Pelo olhar de quem não viveu

Tem chegado uma safra de filmes de diretores consagrados revelando, em tom autobiográfico, o período da infância. Em pouco tempo já tivemos Paul Thomas Anderson (Licorice Pizza), Kenneth Branagh (Belfast) e, logo em breve, Steven Spielberg (Os Fabelmans). Com “Armageddon Time”, James Gray fala sobre amadurecimento, relações familiares e como ser uma criança judia na Nova York dos anos 80. O filme, porém, é tudo o que eu não esperava dele. E minha frustração diante da obra não é somente por quebrar minhas expectativas (essa culpa eu carrego comigo), mas por encontrar aqui um cineasta tão incrível como ele reunindo em uma obra, aparentemente tão íntima, inúmeros equívocos.

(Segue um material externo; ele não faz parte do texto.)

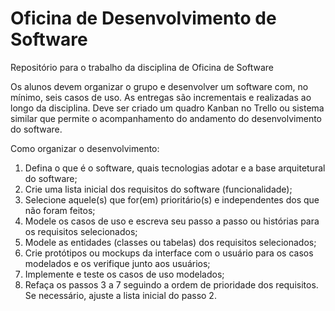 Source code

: # Oficina de Desenvolvimento de Software
 
 Repositório para o trabalho da disciplina de Oficina de Software

 Os alunos devem organizar o grupo e desenvolver um software com, no mínimo, seis casos de uso. 
 As entregas são incrementais e realizadas ao longo da disciplina.
 Deve ser criado um quadro Kanban no Trello ou sistema similar que permite o acompanhamento do andamento do desenvolvimento do software.

 Como organizar o desenvolvimento:
   1. Defina o que é o software, quais tecnologias adotar e a base arquitetural do software;
   2. Crie uma lista inicial dos requisitos do software (funcionalidade);
   3. Selecione aquele(s) que for(em) prioritário(s) e independentes dos que não foram feitos;
   4. Modele os casos de uso e escreva seu passo a passo ou histórias para os requisitos selecionados;
   5. Modele as entidades (classes ou tabelas) dos requisitos selecionados;
   6. Crie protótipos ou mockups da interface com o usuário para os casos modelados e os verifique junto aos usuários;
   7. Implemente e teste os casos de uso modelados;
   8. Refaça os passos 3 a 7 seguindo a ordem de prioridade dos requisitos. Se necessário, ajuste a lista inicial do passo 2.
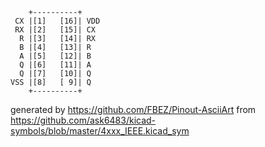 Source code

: 

	    +----------+
	 CX |[1]   [16]| VDD
	 RX |[2]   [15]| CX
	  R |[3]   [14]| RX
	  B |[4]   [13]| R
	  A |[5]   [12]| B
	  Q |[6]   [11]| A
	  Q |[7]   [10]| Q
	VSS |[8]   [ 9]| Q
	    +----------+


generated by https://github.com/FBEZ/Pinout-AsciiArt from https://github.com/ask6483/kicad-symbols/blob/master/4xxx_IEEE.kicad_sym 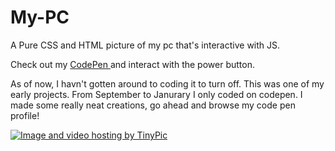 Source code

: # My-PC


A Pure CSS and HTML picture of my pc that's interactive with JS.
<p>Check out my <a href="https://codepen.io/sydney-jeffries/pen/ZVyxdV"> CodePen </a> and interact with the power button. </p>
<p>
 As of now, I havn't gotten around to coding it to turn off. This was one of my early projects. From September to Janurary I only coded on codepen. I made some really neat creations, go ahead and browse my code pen profile!
 </p>

<a href="http://tinypic.com?ref=2yl8q6v" target="_blank"><img src="http://i66.tinypic.com/2yl8q6v.jpg" border="0" alt="Image and video hosting by TinyPic"></a>
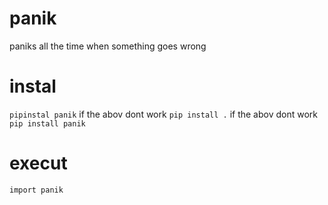 # panik
paniks all the time when something goes wrong

# instal
`pipinstal panik`
if the abov dont work
`pip install .`
if the abov dont work
`pip install panik`

# execut
`import panik`
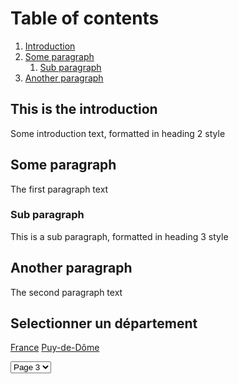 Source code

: 
# Table of contents
1. [Introduction](#introduction)
2. [Some paragraph](#paragraph1)
    1. [Sub paragraph](#subparagraph1)
3. [Another paragraph](#paragraph2)

## This is the introduction <a name="introduction"></a>
Some introduction text, formatted in heading 2 style

## Some paragraph <a name="paragraph1"></a>
The first paragraph text

### Sub paragraph <a name="subparagraph1"></a>
This is a sub paragraph, formatted in heading 3 style

## Another paragraph <a name="paragraph2"></a>
The second paragraph text


## Selectionner un département
[France][Fr]
[Puy-de-Dôme][PdD]


[Fr]: https://github.com/smarcovici/Covid_19/blob/master/Analyse_confinement/Images/Evolution%20des%20hospitalisations%20par%20departement_France.png
[PdD]: https://github.com/smarcovici/Covid_19/blob/master/Analyse_confinement/Images/Evolution%20des%20hospitalisations%20par%20departement_Puy-de-Dôme.png

<select onchange="if(this.value!=''){ document.location.href=this.value }">
   <option value="">MENU</option>
   <option value="http://www.monsite.com/page1.html">Page 1</option>
   <option value="http://www.monsite.com/page2.html">Page 2</option>
   <option value="http://www.monsite.com/page3.html" selected="selected">Page 3</option>
   <option value="http://www.monsite.com/page4.html">Page 4</option>
</select>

James Gray aborda o sonho americano em um período eleitoral. Uma época de incertezas, onde o medo reina nas ruas e aflige aqueles que têm crença no “fim dos tempos”. É neste cenário frio e cinzento que uma família – que tem raízes de imigrantes judeus que sobreviveram ao holocausto – busca se estabelecer, apesar das dificuldades. O protagonista é o pequeno Paul (Banks Repeta), que vai mal nos estudos e sonha em ser um artista. Quando se aproxima de Johnny, o único menino preto da escola, ele passa a refletir sobre desigualdades e a hipocrisia dos tantos discursos que ouve sobre o futuro.

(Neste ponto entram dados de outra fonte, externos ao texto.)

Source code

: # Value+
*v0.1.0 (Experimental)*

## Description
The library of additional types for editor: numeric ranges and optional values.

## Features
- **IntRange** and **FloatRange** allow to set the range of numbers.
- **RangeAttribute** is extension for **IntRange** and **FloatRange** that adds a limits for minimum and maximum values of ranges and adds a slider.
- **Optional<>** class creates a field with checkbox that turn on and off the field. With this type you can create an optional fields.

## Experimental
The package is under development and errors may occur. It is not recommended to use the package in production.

“Armageddon Time” sofre de uma séria crise de identidade. Por muitos momentos eu realmente não conseguia entender qual era a intenção das cenas. Durante os encontros de família, que por vezes me parecia uma relação bem tóxica, a direção sempre sugeria algo agradável e leve, mesmo quando o filho apanhava violentamente. Ou em uma das sequências finais, quando o pai faz um discurso no carro, extremamente preconceituoso e cruel, mas logo vem uma trilha emocional ao fundo como se aquilo significasse algo tocante e de grande importância. James Gray me soa muito ingênuo diante de sua própria criação, nunca encontrando o tom ideal e nunca compreendendo o real peso das situações. Tudo isso piora quando ele usa da própria infância para debater algo que nunca viveu, o racismo.

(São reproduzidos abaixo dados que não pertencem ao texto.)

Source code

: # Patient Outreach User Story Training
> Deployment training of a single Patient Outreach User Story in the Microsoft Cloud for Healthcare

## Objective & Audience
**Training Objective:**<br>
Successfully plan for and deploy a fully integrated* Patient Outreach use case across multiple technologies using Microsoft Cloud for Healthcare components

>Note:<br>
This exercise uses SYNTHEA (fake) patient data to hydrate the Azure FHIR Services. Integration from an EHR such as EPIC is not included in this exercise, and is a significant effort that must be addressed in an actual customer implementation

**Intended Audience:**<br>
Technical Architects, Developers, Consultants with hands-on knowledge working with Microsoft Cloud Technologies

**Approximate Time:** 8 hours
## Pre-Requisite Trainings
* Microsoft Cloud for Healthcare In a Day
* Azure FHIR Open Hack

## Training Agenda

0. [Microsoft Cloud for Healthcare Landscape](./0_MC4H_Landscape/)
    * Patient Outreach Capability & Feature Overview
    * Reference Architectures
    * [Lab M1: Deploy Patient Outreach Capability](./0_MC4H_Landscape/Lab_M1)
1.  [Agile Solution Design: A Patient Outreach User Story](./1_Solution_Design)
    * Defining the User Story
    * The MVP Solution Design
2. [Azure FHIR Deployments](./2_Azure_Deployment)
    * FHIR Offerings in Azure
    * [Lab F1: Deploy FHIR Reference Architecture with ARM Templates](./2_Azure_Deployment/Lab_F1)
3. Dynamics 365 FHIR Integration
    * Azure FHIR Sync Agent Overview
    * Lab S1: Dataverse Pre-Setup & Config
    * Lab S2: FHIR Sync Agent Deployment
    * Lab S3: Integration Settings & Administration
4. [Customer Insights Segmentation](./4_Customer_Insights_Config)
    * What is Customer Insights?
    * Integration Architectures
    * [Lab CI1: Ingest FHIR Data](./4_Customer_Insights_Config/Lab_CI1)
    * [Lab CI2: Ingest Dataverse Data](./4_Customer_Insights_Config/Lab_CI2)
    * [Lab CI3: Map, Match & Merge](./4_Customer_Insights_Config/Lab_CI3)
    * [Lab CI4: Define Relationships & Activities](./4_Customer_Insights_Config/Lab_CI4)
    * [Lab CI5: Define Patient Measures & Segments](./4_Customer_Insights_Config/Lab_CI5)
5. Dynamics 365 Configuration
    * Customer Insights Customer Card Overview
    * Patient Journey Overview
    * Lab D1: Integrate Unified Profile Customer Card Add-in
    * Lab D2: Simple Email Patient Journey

É imensamente equivocado seus discursos raciais e me choca ver essa visão romantizada que o diretor faz. Ele coloca de escanteio o único personagem preto da história, que tem como única função favorecer o crescimento do protagonista. É ele, inclusive, que vai ensinar Paul a fumar e a roubar. Em uma vibe desconfortavelmente semelhante à “Green Book”, vemos aqui o racismo pelo olhar do branco e como a dor e sofrimento do outro ajudou a moldar sua personalidade altruísta.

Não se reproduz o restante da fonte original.